Proteome, not transcriptome, unveils challenges for superovulation

A collaboration of molecular biologists and bioinformaticians from Germany, Austria and Japan has discovered a limitation in the method long used to evaluate oocytes (immature egg cells) in medical research.

The new research focuses on a technique known as superovulation that has been used in laboratory research on mice for nearly a century and more recently in human medically assisted reproduction.

A preprint of the article was posted July 28 on the website Research Square, which prescreens articles before they have been peer reviewed by a journal.

In studies on mouse reproduction, a hormone known as chorionic gonadotropin, derived from horses or humans, is administered to stimulate egg production.

“The reason for preferring the super-ovulated oocytes is one of convenience,” the authors write. “Fewer donor animals are needed, and the time of oocyte collection can be scheduled.”

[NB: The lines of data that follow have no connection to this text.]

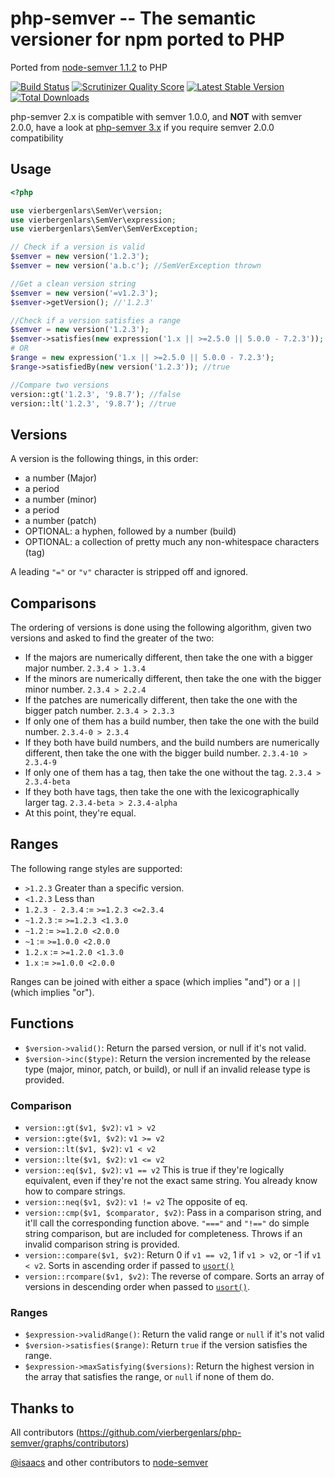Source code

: # php-semver -- The semantic versioner for npm ported to PHP

Ported from [node-semver 1.1.2](https://github.com/isaacs/node-semver/tree/v1.1.2) to PHP

[![Build Status](https://github.com/vierbergenlars/php-semver/actions/workflows/tests.yml/badge.svg)](https://github.com/vierbergenlars/php-semver/actions/workflows/tests.yml)
[![Scrutinizer Quality Score](https://scrutinizer-ci.com/g/vierbergenlars/php-semver/badges/quality-score.png?s=89ff49019cde97e70228ae14d2dc08b727e72157)](https://scrutinizer-ci.com/g/vierbergenlars/php-semver/)
[![Latest Stable Version](https://poser.pugx.org/vierbergenlars/php-semver/v/stable.png)](https://packagist.org/packages/vierbergenlars/php-semver)
[![Total Downloads](https://poser.pugx.org/vierbergenlars/php-semver/downloads.png)](https://packagist.org/packages/vierbergenlars/php-semver)

php-semver 2.x is compatible with semver 1.0.0, and **NOT** with semver 2.0.0, have a look at [php-semver 3.x](https://github.com/vierbergenlars/php-semver/tree/master) if you require semver 2.0.0 compatibility

## Usage

```php
<?php

use vierbergenlars\SemVer\version;
use vierbergenlars\SemVer\expression;
use vierbergenlars\SemVer\SemVerException;

// Check if a version is valid
$semver = new version('1.2.3');
$semver = new version('a.b.c'); //SemVerException thrown

//Get a clean version string
$semver = new version('=v1.2.3');
$semver->getVersion(); //'1.2.3'

//Check if a version satisfies a range
$semver = new version('1.2.3');
$semver->satisfies(new expression('1.x || >=2.5.0 || 5.0.0 - 7.2.3')); //true
# OR
$range = new expression('1.x || >=2.5.0 || 5.0.0 - 7.2.3');
$range->satisfiedBy(new version('1.2.3')); //true

//Compare two versions
version::gt('1.2.3', '9.8.7'); //false
version::lt('1.2.3', '9.8.7'); //true
```

## Versions

A version is the following things, in this order:

* a number (Major)
* a period
* a number (minor)
* a period
* a number (patch)
* OPTIONAL: a hyphen, followed by a number (build)
* OPTIONAL: a collection of pretty much any non-whitespace characters
  (tag)

A leading `"="` or `"v"` character is stripped off and ignored.

## Comparisons

The ordering of versions is done using the following algorithm, given
two versions and asked to find the greater of the two:

* If the majors are numerically different, then take the one
  with a bigger major number. `2.3.4 > 1.3.4`
* If the minors are numerically different, then take the one
  with the bigger minor number. `2.3.4 > 2.2.4`
* If the patches are numerically different, then take the one with the
  bigger patch number. `2.3.4 > 2.3.3`
* If only one of them has a build number, then take the one with the
  build number.  `2.3.4-0 > 2.3.4`
* If they both have build numbers, and the build numbers are numerically
  different, then take the one with the bigger build number.
  `2.3.4-10 > 2.3.4-9`
* If only one of them has a tag, then take the one without the tag.
  `2.3.4 > 2.3.4-beta`
* If they both have tags, then take the one with the lexicographically
  larger tag.  `2.3.4-beta > 2.3.4-alpha`
* At this point, they're equal.

## Ranges

The following range styles are supported:

* `>1.2.3` Greater than a specific version.
* `<1.2.3` Less than
* `1.2.3 - 2.3.4` := `>=1.2.3 <=2.3.4`
* `~1.2.3` := `>=1.2.3 <1.3.0`
* `~1.2` := `>=1.2.0 <2.0.0`
* `~1` := `>=1.0.0 <2.0.0`
* `1.2.x` := `>=1.2.0 <1.3.0`
* `1.x` := `>=1.0.0 <2.0.0`

Ranges can be joined with either a space (which implies "and") or a
`||` (which implies "or").

## Functions

* `$version->valid()`: Return the parsed version, or null if it's not valid.
* `$version->inc($type)`: Return the version incremented by the release type
  (major, minor, patch, or build), or null if an invalid release type is provided.

### Comparison

* `version::gt($v1, $v2)`: `v1 > v2`
* `version::gte($v1, $v2)`: `v1 >= v2`
* `version::lt($v1, $v2)`: `v1 < v2`
* `version::lte($v1, $v2)`: `v1 <= v2`
* `version::eq($v1, $v2)`: `v1 == v2` This is true if they're logically equivalent,
  even if they're not the exact same string.  You already know how to
  compare strings.
* `version::neq($v1, $v2)`: `v1 != v2` The opposite of eq.
* `version::cmp($v1, $comparator, $v2)`: Pass in a comparison string, and it'll call
  the corresponding function above.  `"==="` and `"!=="` do simple
  string comparison, but are included for completeness.  Throws if an
  invalid comparison string is provided.
* `version::compare($v1, $v2)`: Return 0 if `v1 == v2`, 1 if `v1 > v2`, or -1 if
  `v1 < v2`.  Sorts in ascending order if passed to [`usort()`](http://php.net/manual/en/function.usort.php)
* `version::rcompare($v1, $v2)`: The reverse of compare.  Sorts an array of versions
  in descending order when passed to [`usort()`](http://php.net/manual/en/function.usort.php).


### Ranges

* `$expression->validRange()`: Return the valid range or `null` if it's not valid
* `$version->satisfies($range)`: Return `true` if the version satisfies the range.
* `$expression->maxSatisfying($versions)`: Return the highest version in the array
  that satisfies the range, or `null` if none of them do.

## Thanks to

All contributors (https://github.com/vierbergenlars/php-semver/graphs/contributors)

[@isaacs](https://github.com/isaacs) and other contributors to [node-semver](https://github.com/isaacs/node-semver)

It had long been assumed that oocytes produced by superovulation are the same as those produced normally. However, the study showed that superovulation can produce changes in the proteome (the assemblage of proteins that can be produced by a given genome) that may affect the traits of the offspring mice.

These changes do not necessarily show up in the transcriptome (the full range of RNA that acts to transcribe or read out the cell DNA) that has been traditionally evaluated to predict the quality of an oocyte.

Prior to this research effort there had been no definitive comparison of the proteome of oocytes derived by superovulation with those derived by natural ovulation. The authors hypothesized that the proteomic data may provide a more robust answer than data from the transcriptome, “since gene transcription is silenced in late oogenesis, and the initial stages of embryogenesis are controlled by maternal proteins.” 

Analysis of the data showed that superovulation is associated with proteomic changes in mice that result in differences in observable traits (phenotype). The oocytes produced by superovulation showed such differences as  a thinner zona pellucida (the thick, transparent membrane near the outside of the ovum), a smaller oocyte diameter, an increase in the number of embryos that stop dividing (cleavage arrest) and defective formation of the blastocyst, the structure that forms the embryo

All these differences were associated with changes in protein expression, such as folding, that could be detected by analysis of the proteome but not the transcriptome.

The abnormalities seem to be associated with the less mature oocytes used in superovulation. Delaying the time of administration of the gonadotropin hormone from two days to three days resulted in a reduction of the defects and no reduction in the litter size yielded by superovulation.

“These improvements after 72 hours support that the oocytes had stopped prematurely on their way to attain the proper size and quality in the conventional superovulation regime,” the authors write. “It may be noted that a longer stimulation can be beneficial also in human reproduction,” they add.

Lead author Leila Taher of Graz University of Technology (Austria) was joined by six coauthors from the Max Planck Institute for Molecular Biomedicine in Muenster, Germany, the Institute of Bioinformatics at the University of Muenster, the Rostock University Medical Center in Germany, and the Department of Medical Genome Sciences at University of Tokyo.